Jedes Kind lernt auf seine eigene Art und Weise und Kinder bahnen sich ihren Weg ganz unterschiedlich durch die Lernlandschaft.

Im Grunde bin ich vollkommen überzeugt vom Unschooling. Unschooling ist der Weg, der sich aus unendlich vielen verschiedenen Wegen zusammensetzt und alles zulässt.
Dennoch muss ich mich oft zurücknehmen; ich bemerke, wie sich meine Vorstellungen und Erwartungen in den Vordergrund drängen und wie sich Zweifel bemerkbar machen wollen. Ich erinnere mich an meine eigene Kindheit, denke daran zurück, was ich in welchem Alter schon alles konnte und übertrage dies auf meine Kinder.

Doch: Stop!
JEDES Kind lernt ANDERS - in einem ANDEREN Tempo - zu ANDEREN Zeiten - auf ANDERE Art und Weise. Auch meine eigenen Kinder.
Wenn ich mit 5 schon lesen konnte, heißt das nicht, dass meine Tochter dasselbe können wird. Vielleicht interessiert sie sich nicht für's Lesen bevor sie ihren 10.Geburtstag feiert...oder vielleicht noch später.
Wenn ich mit 7 Jahren Klavier spielen wollte und ganz offensichtlich musikalisch war, heißt das nicht, dass mein Sohn dasselbe Interesse entwickeln wird.

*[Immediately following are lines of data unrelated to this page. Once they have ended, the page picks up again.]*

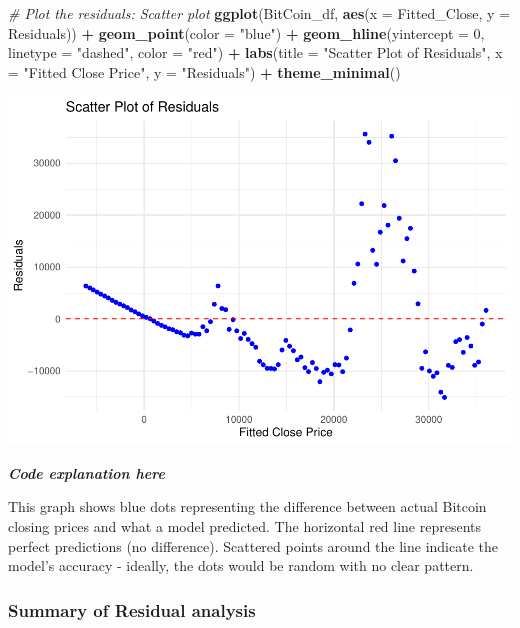 \documentclass[
]{book}
\newenvironment{Shaded}{\begin{snugshade}}{\end{snugshade}}
\newcommand{\AttributeTok}[1]{\textcolor[rgb]{0.13,0.29,0.53}{#1}}
\newcommand{\CommentTok}[1]{\textcolor[rgb]{0.56,0.35,0.01}{\textit{#1}}}
\newcommand{\DecValTok}[1]{\textcolor[rgb]{0.00,0.00,0.81}{#1}}
\newcommand{\FunctionTok}[1]{\textcolor[rgb]{0.13,0.29,0.53}{\textbf{#1}}}
\newcommand{\NormalTok}[1]{#1}
\newcommand{\SpecialCharTok}[1]{\textcolor[rgb]{0.81,0.36,0.00}{\textbf{#1}}}
\newcommand{\StringTok}[1]{\textcolor[rgb]{0.31,0.60,0.02}{#1}}
\begin{document}
\begin{Shaded}
\begin{Highlighting}[]
\CommentTok{\# Plot the residuals: Scatter plot}
\FunctionTok{ggplot}\NormalTok{(BitCoin\_df, }\FunctionTok{aes}\NormalTok{(}\AttributeTok{x =}\NormalTok{ Fitted\_Close, }\AttributeTok{y =}\NormalTok{ Residuals)) }\SpecialCharTok{+}
  \FunctionTok{geom\_point}\NormalTok{(}\AttributeTok{color =} \StringTok{"blue"}\NormalTok{) }\SpecialCharTok{+}
  \FunctionTok{geom\_hline}\NormalTok{(}\AttributeTok{yintercept =} \DecValTok{0}\NormalTok{, }\AttributeTok{linetype =} \StringTok{"dashed"}\NormalTok{, }\AttributeTok{color =} \StringTok{"red"}\NormalTok{) }\SpecialCharTok{+}
  \FunctionTok{labs}\NormalTok{(}\AttributeTok{title =} \StringTok{"Scatter Plot of Residuals"}\NormalTok{,}
       \AttributeTok{x =} \StringTok{"Fitted Close Price"}\NormalTok{,}
       \AttributeTok{y =} \StringTok{"Residuals"}\NormalTok{) }\SpecialCharTok{+}
  \FunctionTok{theme\_minimal}\NormalTok{()}
\end{Highlighting}
\end{Shaded}

\includegraphics{bookdown-demo_files/figure-latex/unnamed-chunk-21-1.pdf}

\emph{\textbf{Code explanation here}}

This graph shows blue dots representing the difference between actual Bitcoin closing prices and what a model predicted. The horizontal red line represents perfect predictions (no difference). Scattered points around the line indicate the model's accuracy - ideally, the dots would be random with no clear pattern.

\subsubsection{Summary of Residual analysis}\label{summary-of-residual-analysis}
\end{document}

Vielleicht ist er nicht einmal musikalisch. Vielleicht entdeckt er seine Liebe zu einem Instrument aber auch erst mit 12.
Wenn ich kein Mathe konnte und alle Naturwissenschaften gehasst habe, heißt das nicht, dass ich meine Kinder frühstmöglich in dieser Hinsicht fördern muss, damit sie es einmal leichter haben als ich.
Jedes Kind macht seinen Weg! Es wird DEN Weg gehen, der für ihn/sie angemessen ist und ihm entspricht. Vielleicht bedeutet das, dass meine Tochter einmal KEIN Abitur machen wird. Vielleicht bekommt sie sogar nur einen Hauptschulabschluss. Vielleicht möchte mein Sohn einmal Handwerker werden anstatt zu studieren oder vielleicht machen sich meine Kinder selbständig oder werden Selbstversorger. Genausogut könnten sie künstlerisch oder freiberuflich tätig sein, oder nach einem Doktortitel streben.
Alles ist drin! Und das ist das spannende an diesem Weg.
Jahr für Jahr entdecken wir mehr und mehr, was in unseren Kinder steckt und aufblüht und Früchte trägt.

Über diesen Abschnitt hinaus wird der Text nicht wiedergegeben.